The Payen PA-22 was a French experimental aircraft designed by Nicolas Roland Payen.

The aircraft had an unconventional design: it had a set of delta wings, in front of which were a set of short conventional wings. It had a fixed front landing gear and the cockpit was further back than usual.

==Design and development==
In 1935 the prolific aircraft designer Roland Payen developed a radical tandem-wing configuration aircraft which he dubbed the "Fléchair" (Arrow). The PA 22/1R was to be powered by an early form of ramjet known as the Melot 1R engine. This design was to participate in the 1939 Coupe Deutsch de la Meurthe air race. Unfortunately the Melot engine was not able to develop the required thrust and the 1939 Coupe Deutsch de la Meurthe was cancelled due to the start of World War II.

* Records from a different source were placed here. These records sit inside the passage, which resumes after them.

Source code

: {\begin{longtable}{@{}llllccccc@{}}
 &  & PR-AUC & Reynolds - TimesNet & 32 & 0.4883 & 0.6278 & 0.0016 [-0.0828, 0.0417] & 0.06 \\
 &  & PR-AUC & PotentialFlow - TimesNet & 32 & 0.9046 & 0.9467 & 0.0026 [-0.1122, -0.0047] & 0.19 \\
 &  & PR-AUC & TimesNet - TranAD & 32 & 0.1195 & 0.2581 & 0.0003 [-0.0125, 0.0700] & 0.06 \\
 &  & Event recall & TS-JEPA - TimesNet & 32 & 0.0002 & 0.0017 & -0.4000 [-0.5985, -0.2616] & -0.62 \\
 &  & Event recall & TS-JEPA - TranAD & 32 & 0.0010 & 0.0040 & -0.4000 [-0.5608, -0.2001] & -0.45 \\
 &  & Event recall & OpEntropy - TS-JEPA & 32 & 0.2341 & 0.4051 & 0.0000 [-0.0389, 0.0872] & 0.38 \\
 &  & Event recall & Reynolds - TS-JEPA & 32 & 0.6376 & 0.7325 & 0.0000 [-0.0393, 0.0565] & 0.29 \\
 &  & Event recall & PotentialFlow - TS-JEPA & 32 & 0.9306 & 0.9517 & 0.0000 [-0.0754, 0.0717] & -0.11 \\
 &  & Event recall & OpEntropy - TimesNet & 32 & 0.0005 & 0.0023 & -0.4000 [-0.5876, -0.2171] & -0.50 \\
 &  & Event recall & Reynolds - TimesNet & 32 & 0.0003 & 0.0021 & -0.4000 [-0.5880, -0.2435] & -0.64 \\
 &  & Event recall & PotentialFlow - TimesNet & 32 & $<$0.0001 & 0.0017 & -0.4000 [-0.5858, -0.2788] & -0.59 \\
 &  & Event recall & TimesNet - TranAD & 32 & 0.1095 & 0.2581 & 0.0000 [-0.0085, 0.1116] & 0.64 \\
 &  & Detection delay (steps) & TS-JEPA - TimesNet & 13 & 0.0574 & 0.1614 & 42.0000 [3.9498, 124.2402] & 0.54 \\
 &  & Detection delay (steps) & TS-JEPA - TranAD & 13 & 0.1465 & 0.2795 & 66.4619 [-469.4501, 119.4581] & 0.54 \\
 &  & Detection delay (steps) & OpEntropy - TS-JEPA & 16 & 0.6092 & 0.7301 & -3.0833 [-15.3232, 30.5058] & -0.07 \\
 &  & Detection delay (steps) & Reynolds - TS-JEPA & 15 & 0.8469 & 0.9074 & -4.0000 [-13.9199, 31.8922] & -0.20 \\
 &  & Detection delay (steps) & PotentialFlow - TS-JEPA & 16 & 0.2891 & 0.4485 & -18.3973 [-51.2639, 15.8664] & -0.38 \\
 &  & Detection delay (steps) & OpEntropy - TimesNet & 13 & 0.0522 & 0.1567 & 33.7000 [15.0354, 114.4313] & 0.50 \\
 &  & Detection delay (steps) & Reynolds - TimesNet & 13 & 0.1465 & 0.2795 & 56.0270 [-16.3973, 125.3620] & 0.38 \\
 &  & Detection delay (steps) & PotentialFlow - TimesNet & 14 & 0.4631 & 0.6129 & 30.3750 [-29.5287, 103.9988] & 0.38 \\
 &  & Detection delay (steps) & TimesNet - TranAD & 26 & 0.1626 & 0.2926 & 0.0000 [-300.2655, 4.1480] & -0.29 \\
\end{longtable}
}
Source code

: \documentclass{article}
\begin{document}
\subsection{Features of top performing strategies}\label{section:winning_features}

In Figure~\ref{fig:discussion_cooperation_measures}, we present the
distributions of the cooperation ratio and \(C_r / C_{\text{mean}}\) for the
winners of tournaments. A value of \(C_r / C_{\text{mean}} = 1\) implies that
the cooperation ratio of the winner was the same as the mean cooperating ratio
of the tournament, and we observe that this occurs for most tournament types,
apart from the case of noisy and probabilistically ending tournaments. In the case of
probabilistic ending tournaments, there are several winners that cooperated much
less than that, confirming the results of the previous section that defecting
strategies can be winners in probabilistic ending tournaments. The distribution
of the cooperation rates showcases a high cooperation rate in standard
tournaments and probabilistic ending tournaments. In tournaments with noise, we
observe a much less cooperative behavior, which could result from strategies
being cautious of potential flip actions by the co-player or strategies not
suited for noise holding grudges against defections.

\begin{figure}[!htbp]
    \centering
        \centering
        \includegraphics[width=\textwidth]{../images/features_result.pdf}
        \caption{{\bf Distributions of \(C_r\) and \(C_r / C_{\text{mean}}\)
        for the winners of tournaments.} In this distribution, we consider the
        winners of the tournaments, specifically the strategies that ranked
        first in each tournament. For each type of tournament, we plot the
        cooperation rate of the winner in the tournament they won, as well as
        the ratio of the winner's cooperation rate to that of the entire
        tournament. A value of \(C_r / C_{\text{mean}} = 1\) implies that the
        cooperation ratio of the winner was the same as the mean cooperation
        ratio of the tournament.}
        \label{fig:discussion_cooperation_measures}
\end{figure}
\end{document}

Payen redesigned the aircraft around a Regnier 180 hp 6B-01 six-cylinder, air-cooled inverted in-line engine, which was designated PA 22/2, and was completed in 1939. During its testing in the wind tunnel at Chalais-Meudon (Paris), the Germans invaded France and confiscated it. The German occupation forces were intrigued by the design and completed the wind tunnel testing. Redesignated the PA 22 V5, painted in German colors and coded BI+XB, the aircraft was transferred to Villacoublay. In October 1942 Payen's test pilot Jacques Charpantier, completed the first flight. A flight test program was started, but before it was completed Payen convinced the German authorities that modifications were necessary and had the prototype returned to his factory at Juvisy-sur-Orge.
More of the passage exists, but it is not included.